Please give the count of lines below with the string "window" in them, and no other words.

────────────────────────────────────────

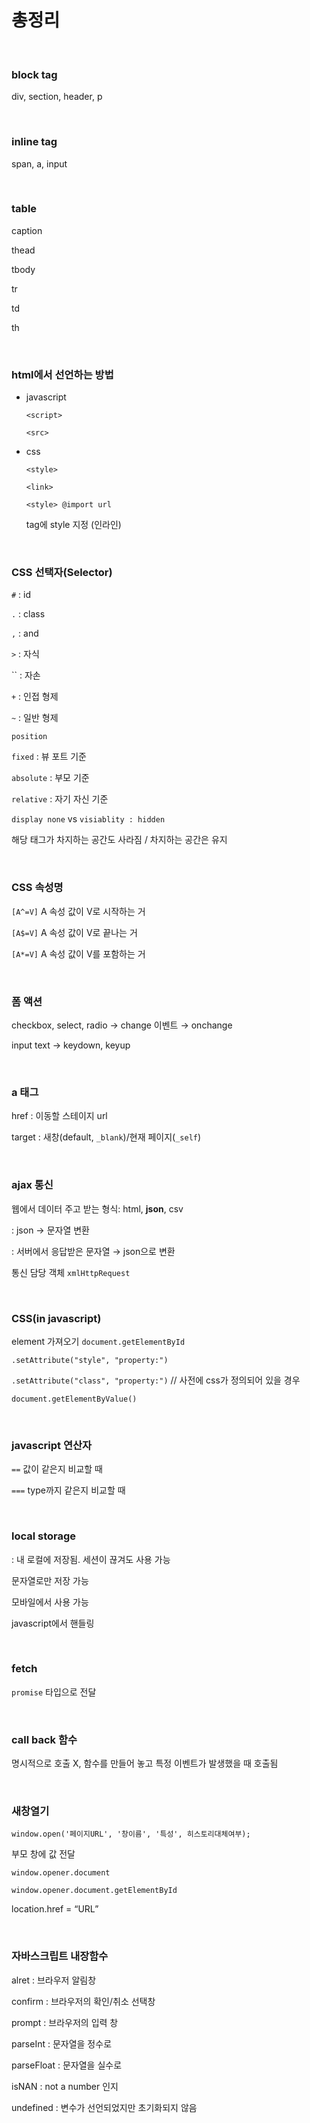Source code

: # 총정리

<br>

### block tag

div, section, header, p

<br>

### inline tag

span, a, input

<br>

### table

caption

thead

tbody

tr

td

th

<br>

### html에서 선언하는 방법

- javascript
    
    `<script>`
    
    `<src>`
    
- css
    
    `<style>`
    
    `<link>`
    
    `<style> @import url`
    
    tag에 style 지정 (인라인)
    
<br>

### CSS 선택자(Selector)

`#` : id

`.` : class

`,` : and

`>` : 자식

 `` : 자손

`+` : 인접 형제

`~` : 일반 형제

`position`

`fixed` : 뷰 포트 기준

`absolute` : 부모 기준

`relative` : 자기 자신 기준

`display none` vs `visiablity : hidden`

해당 태그가 차지하는 공간도 사라짐 / 차지하는 공간은 유지

<br>

### CSS 속성명

`[A^=V]` A 속성 값이 V로 시작하는 거

`[A$=V]` A 속성 값이 V로 끝나는 거

`[A*=V]` A 속성 값이 V를 포함하는 거

<br>

### 폼 액션

checkbox, select, radio → change 이벤트 → onchange

input text → keydown, keyup

<br>

### a 태그

href : 이동할 스테이지 url

target : 새창(default, `_blank`)/현재 페이지(`_self`)

<br>

### ajax 통신

웹에서 데이터 주고 받는 형식: html, **json**, csv

 : json → 문자열 변환

 : 서버에서 응답받은 문자열 → json으로 변환

통신 담당 객체 `xmlHttpRequest`

<br>

### CSS(in javascript)

element 가져오기 `document.getElementById`

`.setAttribute("style", "property:")`

`.setAttribute("class", "property:")` // 사전에 css가 정의되어 있을 경우

`document.getElementByValue()`

<br>

### javascript 연산자

`==` 값이 같은지 비교할 때

`===` type까지 같은지 비교할 때

<br>

### local storage

: 내 로컬에 저장됨. 세션이 끊겨도 사용 가능

문자열로만 저장 가능

모바일에서 사용 가능

javascript에서 핸들링

<br>

### fetch

`promise` 타입으로 전달

<br>

### call back 함수

명시적으로 호출 X, 함수를 만들어 놓고 특정 이벤트가 발생했을 때 호출됨

<br>

### 새창열기

`window.open('페이지URL', '창이름', '특성', 히스토리대체여부);`

부모 창에 값 전달 

`window.opener.document`

`window.opener.document.getElementById`

location.href = “URL”

<br>

### 자바스크립트 내장함수

alret : 브라우저 알림창

confirm : 브라우저의 확인/취소 선택창

prompt : 브라우저의 입력 창

parseInt : 문자열을 정수로

parseFloat : 문자열을 실수로

isNAN : not a number 인지

undefined : 변수가 선언되었지만 초기화되지 않음
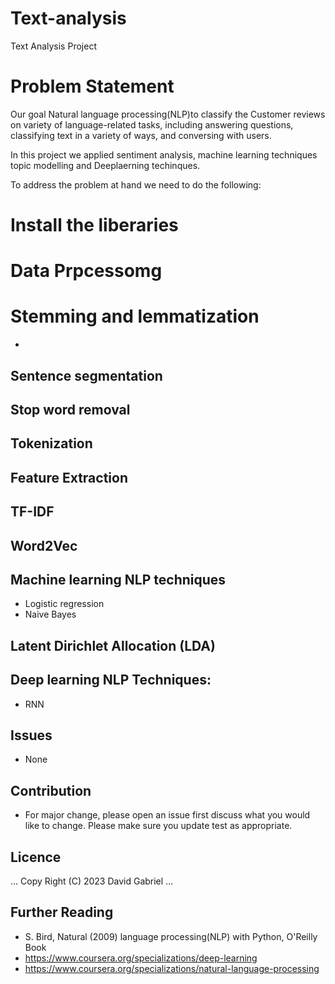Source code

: # Text-analysis
Text Analysis Project 

# **Problem Statement**

Our goal Natural language processing(NLP)to classify the Customer reviews on variety of language-related tasks, including answering questions, classifying text in a variety of ways, and conversing with users.

In this project we applied sentiment analysis, machine learning techniques topic modelling and Deeplaerning techinques.

To address the problem at hand we need to do the following:

# **Install the liberaries**

# **Data Prpcessomg**

# **Stemming and lemmatization**
-


## **Sentence segmentation**


## **Stop word removal**


## **Tokenization**


## **Feature Extraction**


## **TF-IDF**


## **Word2Vec**


## **Machine learning NLP techniques**
 - Logistic regression
 - Naive Bayes
## **Latent Dirichlet Allocation (LDA)**

## **Deep learning NLP Techniques:**  
   - RNN
   
## **Issues**
  - None
## **Contribution**
   -  For major change, please open an issue first discuss what you would like to change. Please make sure you update test as appropriate.
## **Licence**
...
Copy Right (C) 2023 David Gabriel
...

## **Further Reading**
  - S. Bird, Natural (2009) language processing(NLP) with Python, O'Reilly Book
  - https://www.coursera.org/specializations/deep-learning
  - https://www.coursera.org/specializations/natural-language-processing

────────────────────────────────────────

> RESPONSE AREA: 3